Selection and Preparation of Materials
Several biographies of James Buchanan, along with his published collected works, have been out-of-print for a significant period of time and can therefore be difficult for interested researchers to acquire. Most of these out-of-print works have also passed into the public domain. Materials such as these, of limited availability and without copyright restrictions, were chosen for inclusion in the JAMES BUCHANAN RESOURCE CENTER. In order to facilitate the scanning process, the books ultimately selected for the project were sent to Wert Bookbinding (Grantville, PA) to be disbound.
Selection of Hardware and Software
Earlier digitization efforts in the Dickinson College Archives and Special Collections predetermined the hardware and software to be used. The equipment included two workstations (Micron computers and Sony monitors) and one flatbed scanner. The Hewlett-Packard Scanjet 7400c was used for materials scanned in full-color as well as materials scanned in grayscale at lower bit-depths.
The software utilized for this project included Dreamweaver MX, CONTENTdm
3.6 (upgraded to 3.7 following its July 2004 release), Adobe Photoshop
7.0, and ScanSoft OmniPage Pro 12.0. Dreamweaver MX was used to develop
the static web pages that act as a portal to the materials in the database.
The CONTENTdm software had been used to great success in a previous
project, titled Their Own Words, and therefore the license to the software
was upgraded to allow for the JAMES BUCHANAN RESOURCE CENTER project.

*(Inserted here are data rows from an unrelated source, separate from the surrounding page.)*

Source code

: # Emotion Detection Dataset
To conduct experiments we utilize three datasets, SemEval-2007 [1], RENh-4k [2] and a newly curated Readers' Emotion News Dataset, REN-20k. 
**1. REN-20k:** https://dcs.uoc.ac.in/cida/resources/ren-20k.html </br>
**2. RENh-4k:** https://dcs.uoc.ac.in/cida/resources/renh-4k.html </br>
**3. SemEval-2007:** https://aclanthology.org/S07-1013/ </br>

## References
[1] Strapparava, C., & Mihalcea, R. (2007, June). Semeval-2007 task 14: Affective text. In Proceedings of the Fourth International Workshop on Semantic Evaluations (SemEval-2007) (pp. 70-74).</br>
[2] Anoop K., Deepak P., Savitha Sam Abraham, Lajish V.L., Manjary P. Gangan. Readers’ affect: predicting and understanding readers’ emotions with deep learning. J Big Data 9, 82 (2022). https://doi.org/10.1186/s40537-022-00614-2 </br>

Photoshop was used for image editing and web development needs, and
was also used to create the display images stored in the CONTENTdm
database. OmniPage Pro was used for optical character recognition (OCR)

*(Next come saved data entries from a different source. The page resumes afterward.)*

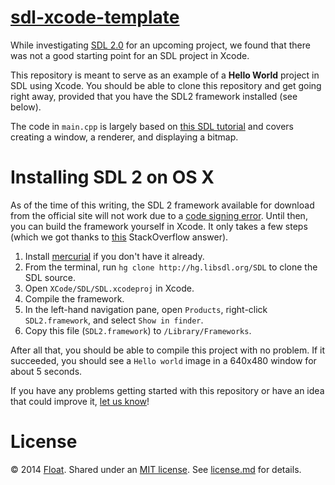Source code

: # [sdl-xcode-template](https://github.com/gowithfloat/sdl-xcode-template)

While investigating [SDL 2.0](http://libsdl.org/) for an upcoming project, we found that there was not a good starting point for an SDL project in Xcode.

This repository is meant to serve as an example of a **Hello World** project in SDL using Xcode. You should be able to clone this repository and get going right away, provided that you have the SDL2 framework installed (see below).

The code in `main.cpp` is largely based on [this SDL tutorial](http://www.willusher.io/sdl2%20tutorials/2013/08/17/lesson-1-hello-world/) and covers creating a window, a renderer, and displaying a bitmap.

# Installing SDL 2 on OS X

As of the time of this writing, the SDL 2 framework available for download from the official site will not work due to a [code signing error](https://bugzilla.libsdl.org/show_bug.cgi?id=2058). Until then, you can build the framework yourself in Xcode. It only takes a few steps (which we got thanks to [this](http://stackoverflow.com/a/22373199) StackOverflow answer).

1. Install [mercurial](http://mercurial.selenic.com/) if you don't have it already.
2. From the terminal, run `hg clone http://hg.libsdl.org/SDL` to clone the SDL source.
3. Open `XCode/SDL/SDL.xcodeproj` in Xcode.
4. Compile the framework.
5. In the left-hand navigation pane, open `Products`, right-click `SDL2.framework`, and select `Show in finder`.
6. Copy this file (`SDL2.framework`) to `/Library/Frameworks`.

After all that, you should be able to compile this project with no problem. If it succeeded, you should see a `Hello world` image in a 640x480 window for about 5 seconds.

If you have any problems getting started with this repository or have an idea that could improve it, [let us know](http://floatlearning.com/contact/)!

# License

&copy; 2014 [Float](http://gowithfloat.com/). Shared under an [MIT license](https://en.wikipedia.org/wiki/MIT_License). See [license.md](./license.md) for details.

of the scanned printed texts. The inevitable errors in OCR precision,
particularly when dealing with faded texts or difficult fonts, were
overcome by proofreading and then hand-correcting the output, allowing
a greater degree of accuracy in the final digital product.

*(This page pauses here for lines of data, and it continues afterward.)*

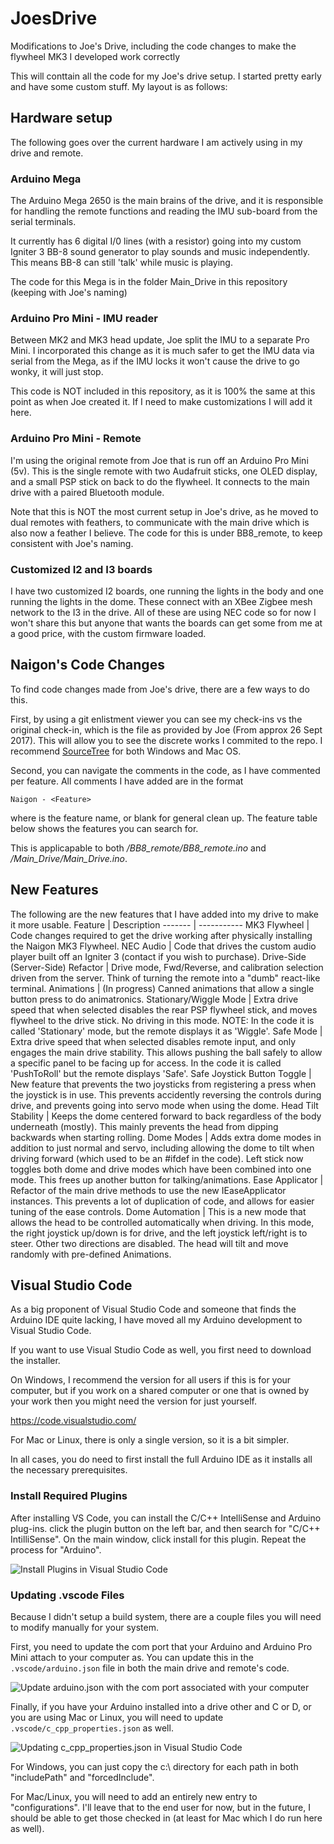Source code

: # JoesDrive
Modifications to Joe's Drive, including the code changes to make the flywheel MK3 I developed work correctly

This will conttain all the code for my Joe's drive setup. I started pretty early and have some custom stuff. My layout is as follows:

## Hardware setup
The following goes over the current hardware I am actively using in my drive and remote.

### Arduino Mega
The Arduino Mega 2650 is the main brains of the drive, and it is responsible for handling the remote functions and reading the IMU sub-board from the serial terminals.

It currently has 6 digital I/0 lines (with a resistor) going into my custom Igniter 3 BB-8 sound generator to play sounds and music independently. This means BB-8 can still 'talk' while music is playing.

The code for this Mega is in the folder Main_Drive in this repository (keeping with Joe's naming)

### Arduino Pro Mini - IMU reader
Between MK2 and MK3 head update, Joe split the IMU to a separate Pro Mini. I incorporated this change as it is much safer to get the IMU data via serial from the Mega, as if the IMU locks it won't cause the drive to go wonky, it will just stop.

This code is NOT included in this repository, as it is 100% the same at this point as when Joe created it. If I need to make customizations I will add it here.

### Arduino Pro Mini - Remote
I'm using the original remote from Joe that is run off an Arduino Pro Mini (5v). This is the single remote with two Audafruit sticks, one OLED display, and a small PSP stick on back to do the flywheel. It connects to the main drive with a paired Bluetooth module.

Note that this is NOT the most current setup in Joe's drive, as he moved to dual remotes with feathers, to communicate with the main drive which is also now a feather I believe.
The code for this is under BB8_remote, to keep consistent with Joe's naming.

### Customized I2 and I3 boards
I have two customized I2 boards, one running the lights in the body and one running the lights in the dome. These connect with an XBee Zigbee mesh network to the I3 in the drive. All of these are using NEC code so for now I won't share this but anyone that wants the boards can get some from me at a good price, with the custom firmware loaded.

## Naigon's Code Changes
To find code changes made from Joe's drive, there are a few ways to do this.

First, by using a git enlistment viewer you can see my check-ins vs the original check-in, which is the file as provided by Joe (From approx 26 Sept 2017). This will allow you to see the discrete works I commited to the repo. I recommend [SourceTree](https://www.sourcetreeapp.com/) for both Windows and Mac OS.

Second, you can navigate the comments in the code, as I have commented per feature. All comments I have added are in the format

`Naigon - <Feature>`

where <Feature> is the feature name, or blank for general clean up. The feature table below shows the features you can search for.

This is applicapable to both */BB8_remote/BB8_remote.ino* and */Main_Drive/Main_Drive.ino*.

## New Features
The following are the new features that I have added into my drive to make it more usable.
Feature | Description
------- | -----------
MK3 Flywheel | Code changes required to get the drive working after physically installing the Naigon MK3 Flywheel.
NEC Audio | Code that drives the custom audio player built off an Igniter 3 (contact if you wish to purchase).
Drive-Side (Server-Side) Refactor | Drive mode, Fwd/Reverse, and calibration selection driven from the server. Think of turning the remote into a "dumb" react-like terminal.
Animations | (In progress) Canned animations that allow a single button press to do animatronics.
Stationary/Wiggle Mode | Extra drive speed that when selected disables the rear PSP flywheel stick, and moves flywheel to the drive stick. No driving in this mode. NOTE: In the code it is called 'Stationary' mode, but the remote displays it as 'Wiggle'.
Safe Mode | Extra drive speed that when selected disables remote input, and only engages the main drive stability. This allows pushing the ball safely to allow a specific panel to be facing up for access. In the code it is called 'PushToRoll' but the remote displays 'Safe'.
Safe Joystick Button Toggle | New feature that prevents the two joysticks from registering a press when the joystick is in use. This prevents accidently reversing the controls during drive, and prevents going into servo mode when using the dome.
Head Tilt Stability | Keeps the dome centered forward to back regardless of the body underneath (mostly). This mainly prevents the head from dipping backwards when starting rolling.
Dome Modes | Adds extra dome modes in addition to just normal and servo, including allowing the dome to tilt when driving forward (which used to be an #ifdef in the code). Left stick now toggles both dome and drive modes which have been combined into one mode. This frees up another button for talking/animations.
Ease Applicator | Refactor of the main drive methods to use the new IEaseApplicator instances. This prevents a lot of duplication of code, and allows for easier tuning of the ease controls.
Dome Automation | This is a new mode that allows the head to be controlled automatically when driving. In this mode, the right joystick up/down is for drive, and the left joystick left/right is to steer. Other two directions are disabled. The head will tilt and move randomly with pre-defined Animations.

## Visual Studio Code
As a big proponent of Visual Studio Code and someone that finds the Arduino IDE quite lacking, I have moved all my Arduino development to Visual Studio Code.

If you want to use Visual Studio Code as well, you first need to download the installer.

On Windows, I recommend the version for all users if this is for your computer, but if you work on a shared computer or one that is owned by your work then you might need the version for just yourself.

https://code.visualstudio.com/

For Mac or Linux, there is only a single version, so it is a bit simpler.

In all cases, you do need to first install the full Arduino IDE as it installs all the necessary prerequisites.

### Install Required Plugins
After installing VS Code, you can install the C/C++ IntelliSense and Arduino plug-ins. click the plugin button on the left bar, and then search for "C/C++ IntilliSense". On the main window, click install for this plugin. Repeat the process for "Arduino".

![Install Plugins in Visual Studio Code](VisualStudioCode/InstallPlugins.png)

### Updating .vscode Files
Because I didn't setup a build system, there are a couple files you will need to modify manually for your system.

First, you need to update the com port that your Arduino and Arduino Pro Mini attach to your computer as. You can update this in the `.vscode/arduino.json` file in both the main drive and remote's code.

![Update arduino.json with the com port associated with your computer](VisualStudioCode/UpdateCom.png)

Finally, if you have your Arduino installed into a drive other and C or D, or you are using Mac or Linux, you will need to update `.vscode/c_cpp_properties.json` as well.

![Updating c_cpp_properties.json in Visual Studio Code](VisualStudioCode/CCPPProperties.png)

For Windows, you can just copy the c:\ directory for each path in both "includePath" and "forcedInclude".

For Mac/Linux, you will need to add an entirely new entry to "configurations". I'll leave that to the end user for now, but in the future, I should be able to get those checked in (at least for Mac which I do run here as well).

Pre-processing involved the various tests and procedures that needed to be decided upon prior to beginning the processing in earnest. To that end, we determined the optimal image resolutions, bit-depths, and file types necessary for our archival and presentation images. Time was spent exploring what metadata we wanted to collect with regard to the original items and subsequent digital copies. (CONTENTdm provides the Dublin Core as its default metadata structure, but additional fields may be added.) For the transcription of handwritten and printed texts, we adhered to internal standards that were adopted for earlier digital projects, to ensure consistency of presentation and interpretation. We also followed internal standards with regard to a file naming schema. For more detailed information on the above, we have included the following documents developed by the project staff, presented in PDF format:
The processing of materials did not always follow a linear path due to the division of labor and different preparations needed for different materials. The basic steps that books went through were as follows: disbinding, scanning, OCRing, creating a back-up copy of the archival TIFF image and RTF transcription, creating a presentation JPEG image and TXT transcription, uploading the information into the CONTENTdm database, inputting the metadata, and then digitally "recreating" the book within CONTENTdm. In the case of the collection of original correspondence, the only differences in the processing of materials included the need to transcribe the letters by hand (rather than OCRing), and then to double-check the transcriptions for accuracy. All other steps for the processing of the correspondence, including the scanning and preparation of TIFF and JPEG images and the upload of information into the CONTENTdm database, followed the same manner as used for printed works.
Website development was carried out at various points of the project, and maintenance of the website will continue following the end of active project development. The design decided upon is the product of collaboration among all of the project staff and is comprised of two levels. The first level consists of static HTML pages that provide basic site information and navigation. For the first level, we have attempted to provide a simple and straightforward design for ease of use by researchers of all ages and skills. The second level consists of the CONTENTdm functions used to facilitate searching and recreating the books and letters in their digital forms. Through the modification of templates that accompany the software, the display of the materials within CONTENTdm’s viewing tools has been made as consistent to the design of the static webpages as possible.
Content development refers to the processes of research and writing to provide more information for users about the subject of this project, James Buchanan. This content includes various biographical sketches of Buchanan from encyclopedic resources. Also included are reviews, contemporary with the original date of publication, of each book digitized for this project. The project coordinator performed extensive research to compile bibliographies of various types of resources. Research was also done by the project coordinator to develop a comprehensive timeline of the life of James Buchanan, with notable national events that occurred during his lifetime displayed alongside in order to provide greater context.